General information
- Type: Glider
- National origin: United States
- Designer: Vernon Hutchinson
- Number built: One

History
- Introduction date: 1956
- First flight: 1956

= Hutchinson HS-127 =

American glider

The Hutchinson HS-127 is an American mid-wing glider that was designed and built by Vernon Hutchinson.

==Design and development==
The HS-127 was designed and built by Hutchinson in 1956 as a single seat, V-tailed aircraft that incorporated spoilers mounted in the fuselage sides, above the wing roots. The aircraft was constructed from aluminium and employed a NACA 65 (3)-618 airfoil.

In 1960 Hutchinson constructed a new fuselage for the aircraft with two seats in tandem and a conventional tail.
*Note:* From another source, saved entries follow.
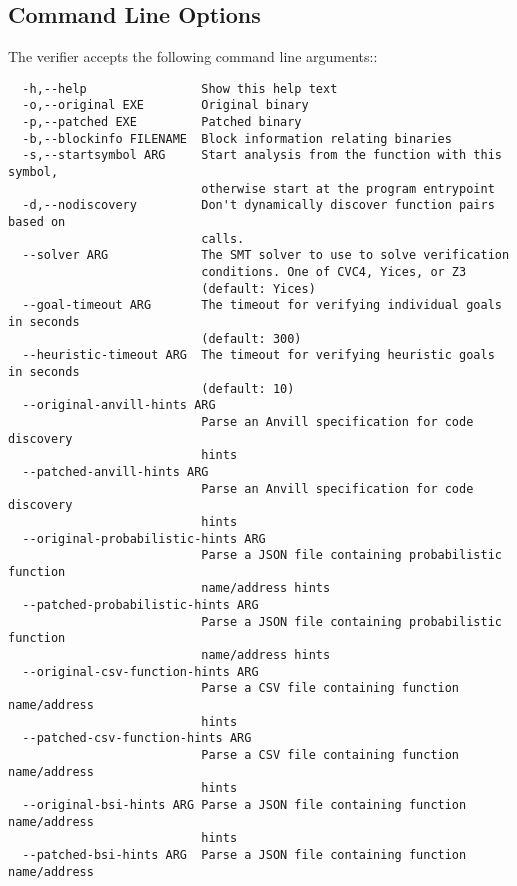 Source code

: 

\subsection{Command Line Options}
The verifier accepts the following command line arguments::
\begin{verbatim}
  -h,--help                Show this help text
  -o,--original EXE        Original binary
  -p,--patched EXE         Patched binary
  -b,--blockinfo FILENAME  Block information relating binaries
  -s,--startsymbol ARG     Start analysis from the function with this symbol,
                           otherwise start at the program entrypoint
  -d,--nodiscovery         Don't dynamically discover function pairs based on
                           calls.
  --solver ARG             The SMT solver to use to solve verification
                           conditions. One of CVC4, Yices, or Z3
                           (default: Yices)
  --goal-timeout ARG       The timeout for verifying individual goals in seconds
                           (default: 300)
  --heuristic-timeout ARG  The timeout for verifying heuristic goals in seconds
                           (default: 10)
  --original-anvill-hints ARG
                           Parse an Anvill specification for code discovery
                           hints
  --patched-anvill-hints ARG
                           Parse an Anvill specification for code discovery
                           hints
  --original-probabilistic-hints ARG
                           Parse a JSON file containing probabilistic function
                           name/address hints
  --patched-probabilistic-hints ARG
                           Parse a JSON file containing probabilistic function
                           name/address hints
  --original-csv-function-hints ARG
                           Parse a CSV file containing function name/address
                           hints
  --patched-csv-function-hints ARG
                           Parse a CSV file containing function name/address
                           hints
  --original-bsi-hints ARG Parse a JSON file containing function name/address
                           hints
  --patched-bsi-hints ARG  Parse a JSON file containing function name/address

\end{verbatim}
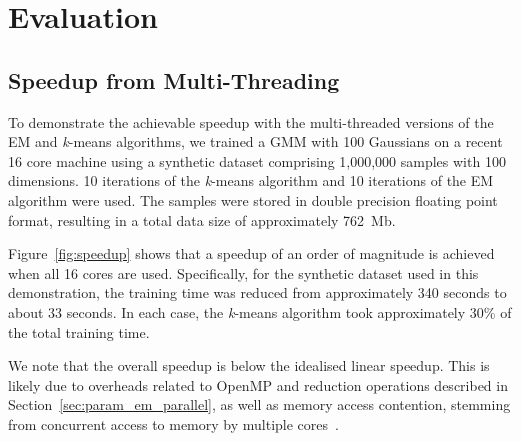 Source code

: \documentclass[10pt,a4paper]{article}
\begin{document}
\clearpage
\section{Evaluation}
\label{sec:eval}

\subsection{Speedup from Multi-Threading}

To demonstrate the achievable speedup with the multi-threaded versions of the EM and {\it k}-means algorithms,
we trained a GMM with 100 Gaussians on a recent 16 core machine using a synthetic dataset comprising 1,000,000 samples with 100 dimensions.
10 iterations of the {\it k}-means algorithm and 10 iterations of the EM algorithm were used.
The samples were stored in double precision floating point format, resulting in a total data size of approximately 762~Mb.

Figure~\ref{fig:speedup} shows that a speedup of an order of magnitude is achieved when all 16 cores are used.
Specifically, for the synthetic dataset used in this demonstration,
the training time was reduced from approximately 340 seconds to about 33 seconds.
In each case, the {\it k}-means algorithm took approximately 30\% of the total training time.

We note that the overall speedup is below the idealised linear speedup.
This is likely due to overheads related to OpenMP and reduction operations described in Section~\ref{sec:param_em_parallel},
as well as memory access contention, stemming from concurrent access to memory by multiple cores~\cite{McCool_2012}.
\end{document}
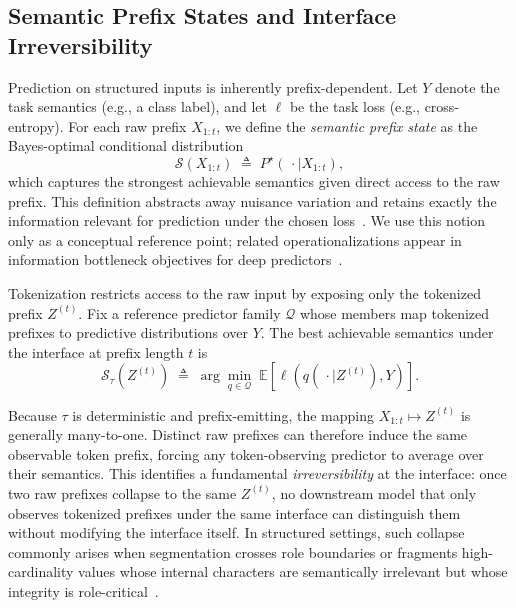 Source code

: \subsection{Semantic Prefix States and Interface Irreversibility}
\label{sec:semantic_state}

Prediction on structured inputs is inherently prefix-dependent.
Let $Y$ denote the task semantics (e.g., a class label), and let $\ell$ be the task loss (e.g., cross-entropy).
For each raw prefix $X_{1:t}$, we define the \emph{semantic prefix state} as the Bayes-optimal conditional distribution
\begin{equation}
\mathcal{S}(X_{1:t})
\;\triangleq\;
P^\star(\,\cdot \mid X_{1:t}),
\label{eq:semantic_raw}
\end{equation}
which captures the strongest achievable semantics given direct access to the raw prefix.
This definition abstracts away nuisance variation and retains exactly the information relevant for prediction under the chosen loss~\cite{cover1999elements,tishby2000information}.
We use this notion only as a conceptual reference point; related operationalizations appear in information bottleneck objectives for deep predictors~\cite{alemi2016deep}.

Tokenization restricts access to the raw input by exposing only the tokenized prefix $Z^{(t)}$.
Fix a reference predictor family $\mathcal{Q}$ whose members map tokenized prefixes to predictive distributions over $Y$.
The best achievable semantics under the interface at prefix length $t$ is
\begin{equation}
\mathcal{S}_\tau(Z^{(t)})
\;\triangleq\;
\arg\min_{q \in \mathcal{Q}}
\;
\mathbb{E}\!\left[\ell\!\left(q(\,\cdot \mid Z^{(t)}), Y\right)\right].
\label{eq:semantic_tok}
\end{equation}

Because $\tau$ is deterministic and prefix-emitting, the mapping $X_{1:t} \mapsto Z^{(t)}$ is generally many-to-one.
Distinct raw prefixes can therefore induce the same observable token prefix, forcing any token-observing predictor to average over their semantics.
This identifies a fundamental \emph{irreversibility} at the interface: once two raw prefixes collapse to the same $Z^{(t)}$, no downstream model that only observes tokenized prefixes under the same interface can distinguish them without modifying the interface itself.
In structured settings, such collapse commonly arises when segmentation crosses role boundaries or fragments high-cardinality values whose internal characters are semantically irrelevant but whose integrity is role-critical~\cite{yin2020tabert,herzig2020tapas}.

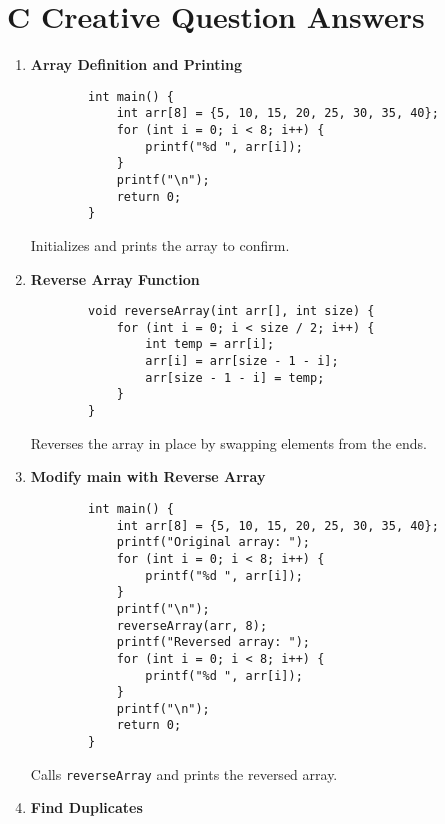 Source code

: \documentclass[a4paper,12pt]{article}
\begin{document}
\section{C Creative Question Answers}

\begin{enumerate}
    \item \textbf{Array Definition and Printing}

    \lstset{language=C}
    \begin{lstlisting}
        int main() {
            int arr[8] = {5, 10, 15, 20, 25, 30, 35, 40};
            for (int i = 0; i < 8; i++) {
                printf("%d ", arr[i]);
            }
            printf("\n");
            return 0;
        }
    \end{lstlisting}

    Initializes and prints the array to confirm.

    \item \textbf{Reverse Array Function}

    \lstset{language=C}
    \begin{lstlisting}
        void reverseArray(int arr[], int size) {
            for (int i = 0; i < size / 2; i++) {
                int temp = arr[i];
                arr[i] = arr[size - 1 - i];
                arr[size - 1 - i] = temp;
            }
        }
    \end{lstlisting}

    Reverses the array in place by swapping elements from the ends.

    \item \textbf{Modify main with Reverse Array}

    \lstset{language=C}
    \begin{lstlisting}
        int main() {
            int arr[8] = {5, 10, 15, 20, 25, 30, 35, 40};
            printf("Original array: ");
            for (int i = 0; i < 8; i++) {
                printf("%d ", arr[i]);
            }
            printf("\n");
            reverseArray(arr, 8);
            printf("Reversed array: ");
            for (int i = 0; i < 8; i++) {
                printf("%d ", arr[i]);
            }
            printf("\n");
            return 0;
        }
    \end{lstlisting}

    Calls \verb|reverseArray| and prints the reversed array.

    \item \textbf{Find Duplicates}


\end{enumerate}
\end{document}

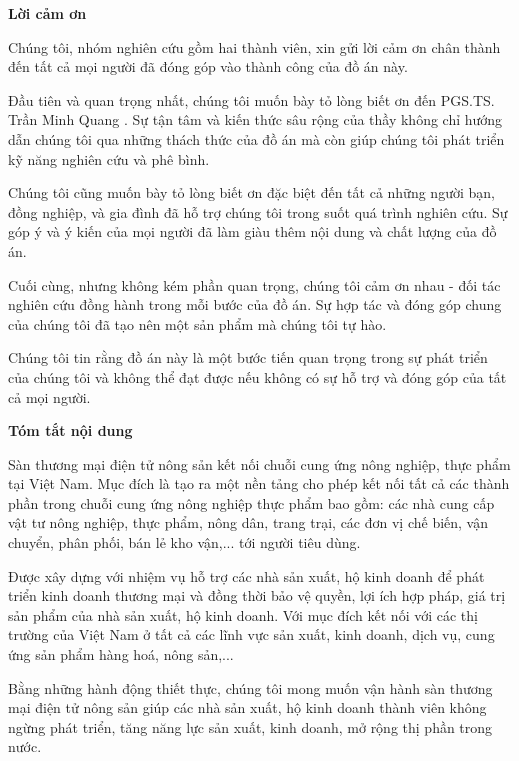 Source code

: \documentclass[12pt, a4paper]{report}
\theoremstyle{definition}
\newenvironment{acknowledgments}{
	\begin{center}
	  {\bfseries Lời cảm ơn}
	\end{center}
	\quotation
  }{}
\newenvironment{abstr}{
        \begin{center}
	{\bfseries Tóm tắt nội dung}
        \end{center}
        \quotation
    }{}
\newcommand{\Proc}{PGS.TS. Trần Minh Quang }
\begin{document}
\begin{acknowledgments}

Chúng tôi, nhóm nghiên cứu gồm hai thành viên, xin gửi lời cảm ơn chân thành đến tất cả mọi người đã đóng góp vào thành công của đồ án này.

Đầu tiên và quan trọng nhất, chúng tôi muốn bày tỏ lòng biết ơn đến \Proc. Sự tận tâm và kiến thức sâu rộng của thầy không chỉ hướng dẫn chúng tôi qua những thách thức của đồ án mà còn giúp chúng tôi phát triển kỹ năng nghiên cứu và phê bình.

Chúng tôi cũng muốn bày tỏ lòng biết ơn đặc biệt đến tất cả những người bạn, đồng nghiệp, và gia đình đã hỗ trợ chúng tôi trong suốt quá trình nghiên cứu. Sự góp ý và ý kiến của mọi người đã làm giàu thêm nội dung và chất lượng của đồ án.

Cuối cùng, nhưng không kém phần quan trọng, chúng tôi cảm ơn nhau - đối tác nghiên cứu đồng hành trong mỗi bước của đồ án. Sự hợp tác và đóng góp chung của chúng tôi đã tạo nên một sản phẩm mà chúng tôi tự hào.

Chúng tôi tin rằng đồ án này là một bước tiến quan trọng trong sự phát triển của chúng tôi và không thể đạt được nếu không có sự hỗ trợ và đóng góp của tất cả mọi người.

\end{acknowledgments}
\newpage
\begin{abstr}
Sàn thương mại điện tử nông sản kết nối chuỗi cung ứng nông nghiệp, thực phẩm tại Việt Nam. Mục đích là tạo ra một nền tảng cho phép kết nối tất cả các thành phần trong chuỗi cung ứng nông nghiệp thực phẩm bao gồm: các nhà cung cấp vật tư nông nghiệp, thực phẩm, nông dân, trang trại, các đơn vị chế biến, vận chuyển, phân phối, bán lẻ kho vận,... tới người tiêu dùng. 

Được xây dựng với nhiệm vụ hỗ trợ các nhà sản xuất, hộ kinh doanh để phát triển kinh doanh thương mại và đồng thời bảo vệ quyền, lợi ích hợp pháp, giá trị sản phẩm của nhà sản xuất, hộ kinh doanh. Với mục đích kết nối với các thị trường của Việt Nam ở tất cả các lĩnh vực sản xuất, kinh doanh, dịch vụ, cung ứng sản phẩm hàng hoá, nông sản,... 

Bằng những hành động thiết thực, chúng tôi mong muốn vận hành sàn thương mại điện tử nông sản giúp các nhà sản xuất, hộ kinh doanh thành viên không ngừng phát triển, tăng năng lực sản xuất, kinh doanh, mở rộng thị phần trong nước.

\end{abstr}	
\newpage
\tableofcontents
\newpage
\end{document}
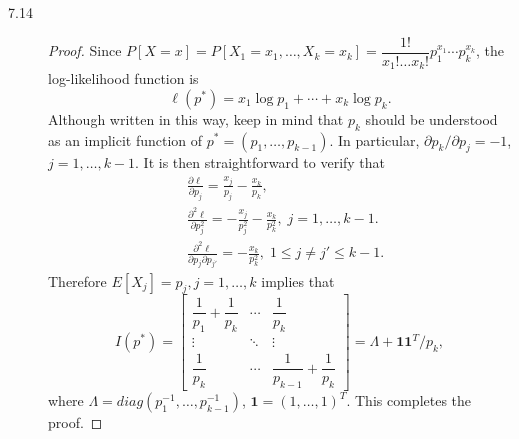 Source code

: \documentclass{article}
\newcommand{\real}{\mathbb{R}}
\newcommand{\dd}{\mathop{}\!\mathrm{d}}
\theoremstyle{definition}
\theoremstyle{plain}
\theoremstyle{remark}
\begin{document}
\begin{description}
\item[7.14]
\begin{proof}
Since $P[X = x] = P[X_1 = x_1, \ldots, X_k = x_k] = \dfrac{1!}{x_1!\ldots x_k!}
p_1^{x_1}\cdots p_k^{x_k}$, the log-likelihood function is
\begin{equation*}
    \ell(p^*) = x_1\log p_1 + \cdots + x_k \log p_k.
\end{equation*}
Although written in this way, keep in mind that $p_k$ should be understood 
as an implicit function of $p^* = (p_1, \ldots, p_{k - 1})$. In particular,
$\partial p_k / \partial p_j = -1$, $j = 1, \ldots, k - 1$. It is then 
straightforward to verify that
\begin{align*}
    & \frac{\partial \ell}{\partial p_j} = \frac{x_j}{p_j} - \frac{x_k}{p_k}, \\
    & \frac{\partial^2 \ell}{\partial p_j^2} = -\frac{x_j}{p_j^2}
    - \frac{x_k}{p_k^2}, \; j = 1, \ldots, k - 1. \\
    & \frac{\partial^2 \ell}{\partial p_j\partial p_{j'}} = -\frac{x_k}{p_k^2},
    \; 1 \leq j \neq j' \leq k - 1.
\end{align*}
Therefore $E[X_j] = p_j, j = 1, \ldots, k$ implies that 
\begin{equation*}
    I(p^*) = \begin{bmatrix}
    \dfrac{1}{p_1} + \dfrac{1}{p_k} & \cdots & \dfrac{1}{p_k} \\
    \vdots & \ddots & \vdots \\
    \dfrac{1}{p_k} & \cdots & \dfrac{1}{p_{k - 1}} + \dfrac{1}{p_k} 
    \end{bmatrix} = 
    \Lambda + \bm{1}\bm{1}^T/p_k,
\end{equation*}
where $\Lambda = diag(p_1^{-1}, \ldots, p_{k - 1}^{-1})$, $\bm{1} = (1, \ldots,
1)^T$. This completes the proof.
\end{proof}

\begin{comment}
\item[7.15]
\begin{proof}
Denote the derivative function of $f$ by $g$. Direct calculation shows that (use 
symmetry of $f$ to simplify results):
\begin{equation*}
    I(\bm{\theta}) = 
    \begin{pmatrix}
    A/\theta_2^2 & 0 \\
    0 & (B - 1)/\theta_2^2
    \end{pmatrix},
\end{equation*}
where $A = \int_\real g^2(u)/f(u) \dd u$, $B = \int_\real u^2g^2(u)/f(u) \dd u$. 
\end{proof}
\end{comment}


\end{description}
\end{document}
The wings from the earlier single seat fuselage were used on the new fuselage. The designer incorporated split trailing edge dive brakes and claims this was the first use of balanced trailing edge dive brakes. Both versions of the aircraft bore the same Federal Aviation Administration aircraft registration, N62P.

The aircraft's HS designation indicates Hutchinson Sailplane.

==Operational history==
Hutchinson completed his Silver badge and Gold badge while flying the HS-127 and also flew a number of 200 mi flights in it. In May 2011 the aircraft was still registered to Hutchinson, 55 years after its completion.